4 De vereisten, bedoeld in het eerste lid zijn dat:
-
a. de inspecteur van de rijksbelastingdienst, die bevoegd is voor de heffing van de omzetbelasting
ten aanzien van de concessiehouder, heeft besloten dat over de op basis van de concessie
te ontvangen subsidie, omzetbelasting verschuldigd is; en
-
b. de inspecteur, bedoeld in artikel 1, onderdeel h, van de Wet op het BTW-compensatiefonds,
heeft besloten dat de concessieverlener voor de omzetbelasting, in onderdeel a, geen
recht heeft op een bijdrage uit het BTW-compensatiefonds.

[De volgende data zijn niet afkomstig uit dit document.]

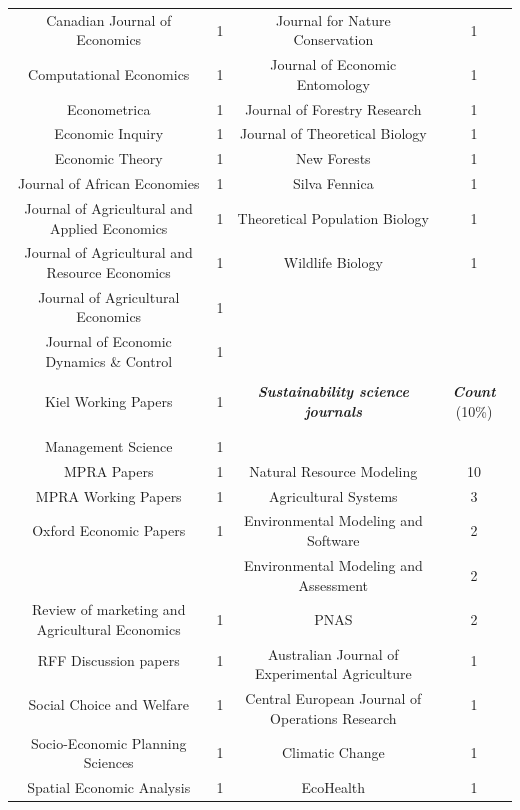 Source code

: \begin{table}[H]
{\begin{tabular}{@{\extracolsep{1pt}} cccc}
Canadian Journal of Economics & 1 & Journal for Nature Conservation & 1 \\ 
Computational Economics & 1 & Journal of Economic Entomology & 1 \\ 
Econometrica & 1 & Journal of Forestry Research & 1 \\ 
Economic Inquiry & 1 & Journal of Theoretical Biology & 1 \\ 
Economic Theory & 1 & New Forests & 1 \\ 
Journal of African Economies & 1 & Silva Fennica & 1 \\ 
Journal of Agricultural and Applied Economics & 1 & Theoretical Population Biology & 1 \\ 
Journal of Agricultural and Resource Economics & 1 & Wildlife Biology & 1 \\ 
Journal of Agricultural Economics & 1 &  &  \\ 
Journal of Economic Dynamics \& Control & 1 &  &  \\ 
\cline{3-4} \noalign{\vskip\doublerulesep
         \vskip-\arrayrulewidth} \cline{3-4}\\[-1.8ex] 
Kiel Working Papers & 1 & \textbf{\textit{Sustainability science journals}} & \textbf{\textit{Count}} (10\%) \\ 
\\[-1.8ex]  \cline{3-4} \noalign{\vskip\doublerulesep
         \vskip-\arrayrulewidth} \cline{3-4}\\[-1.8ex]
Management Science & 1 &  &  \\ 
MPRA Papers & 1 & Natural Resource Modeling & 10 \\ 
MPRA Working Papers & 1 & Agricultural Systems & 3 \\ 
Oxford Economic Papers & 1 & Environmental Modeling and Software & 2 \\ 
& &  Environmental Modeling and Assessment & 2\\
Review of marketing and Agricultural Economics & 1 & PNAS & 2 \\ 
RFF Discussion papers & 1 & \multirow{2}{20em}{Australian Journal of Experimental Agriculture} & 1 \\ 
& & & \\
Social Choice and Welfare & 1 & \multirow{2}{20em}{Central European Journal of Operations Research} & 1 \\ 
& & & \\
Socio-Economic Planning Sciences & 1 & Climatic Change & 1 \\ 
Spatial Economic Analysis & 1 & EcoHealth & 1 \\ 

\end{tabular}}
\end{table}
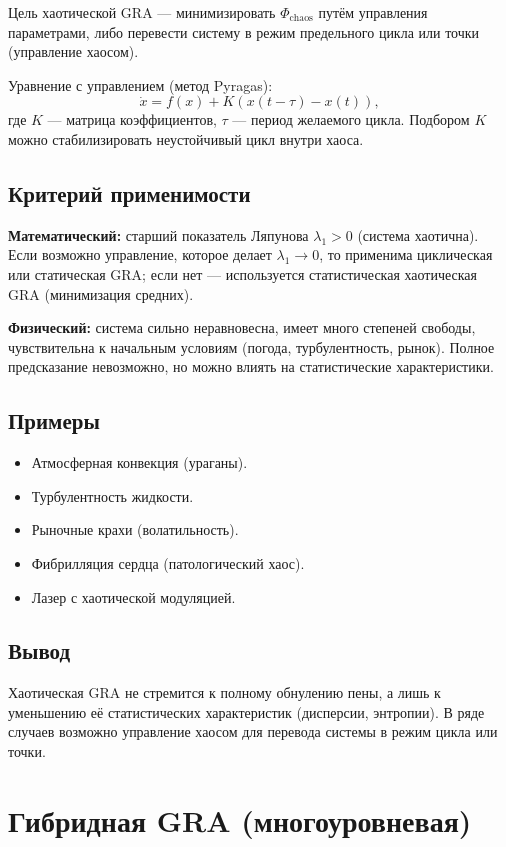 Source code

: \documentclass[12pt,a4paper]{article}
\begin{document}
Цель хаотической GRA — минимизировать $\Phi_{\text{chaos}}$ путём управления параметрами, либо перевести систему в режим предельного цикла или точки (управление хаосом).

Уравнение с управлением (метод Pyragas):
\begin{equation}
    \dot{x} = f(x) + K(x(t-\tau) - x(t)),
\end{equation}
где $K$ — матрица коэффициентов, $\tau$ — период желаемого цикла. Подбором $K$ можно стабилизировать неустойчивый цикл внутри хаоса.

\subsection{Критерий применимости}

\textbf{Математический:} старший показатель Ляпунова $\lambda_1 > 0$ (система хаотична). Если возможно управление, которое делает $\lambda_1 \to 0$, то применима циклическая или статическая GRA; если нет — используется статистическая хаотическая GRA (минимизация средних).

\textbf{Физический:} система сильно неравновесна, имеет много степеней свободы, чувствительна к начальным условиям (погода, турбулентность, рынок). Полное предсказание невозможно, но можно влиять на статистические характеристики.

\subsection{Примеры}
\begin{itemize}
    \item Атмосферная конвекция (ураганы).
    \item Турбулентность жидкости.
    \item Рыночные крахи (волатильность).
    \item Фибрилляция сердца (патологический хаос).
    \item Лазер с хаотической модуляцией.
\end{itemize}

\subsection{Вывод}
Хаотическая GRA не стремится к полному обнулению пены, а лишь к уменьшению её статистических характеристик (дисперсии, энтропии). В ряде случаев возможно управление хаосом для перевода системы в режим цикла или точки.

\section{Гибридная GRA (многоуровневая)}
\label{sec:hybrid}
\end{document}
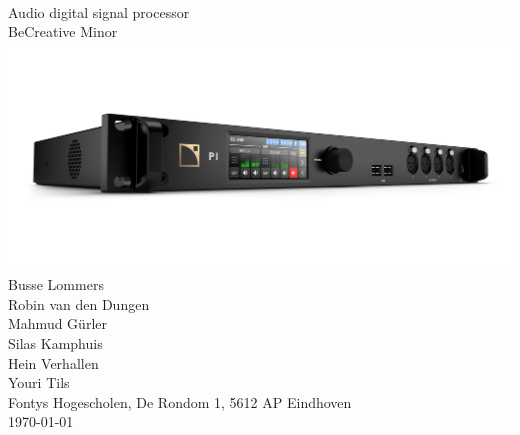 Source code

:\documentclass[11pt, a4paper]{report}
\begin{document}
  

\pagestyle{empty}
\centering
\fontsize{2cm}{2cm}\selectfont{Module Design Document} \\
\vspace{2mm}
\fontsize{1cm}{1cm}\selectfont Audio digital signal processor \\
\vspace{2mm}
\large BeCreative Minor\\
\normalsize
\vspace{4cm}
\includegraphics[width=\linewidth]{3DR_P1_Perspective.png}\\
\vfill
\normalsize Busse Lommers \\
Robin van den Dungen \\
Mahmud Gürler \\
Silas Kamphuis \\
Hein Verhallen \\
Youri Tils \\
Fontys Hogescholen, De Rondom 1, 5612 AP Eindhoven \\
\today
\end{document}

5 De vereisten, bedoeld in het tweede en derde lid zijn dat:
-
a. de inspecteur van de rijksbelastingdienst, die bevoegd is voor de heffing van de omzetbelasting
ten aanzien van de persoon, bedoeld in het tweede lid en derde lid, heeft besloten
dat over het op basis van de overeenkomst met de concessieverlener te ontvangen bedrag
omzetbelasting is verschuldigd; en
-
b. de inspecteur, bedoeld in artikel 1, onderdeel h, van de Wet op het BTW-compensatiefonds,
heeft besloten dat de concessieverlener voor de omzetbelasting, bedoeld in onderdeel
a, geen recht heeft op een bijdrage uit het BTW-compensatiefonds.
6 De toepassing van artikel 2, tiende lid, van de Wet op het BTW-compensatiefonds, blijft
ten aanzien van het eerste tot en met vijfde lid buiten aanmerking.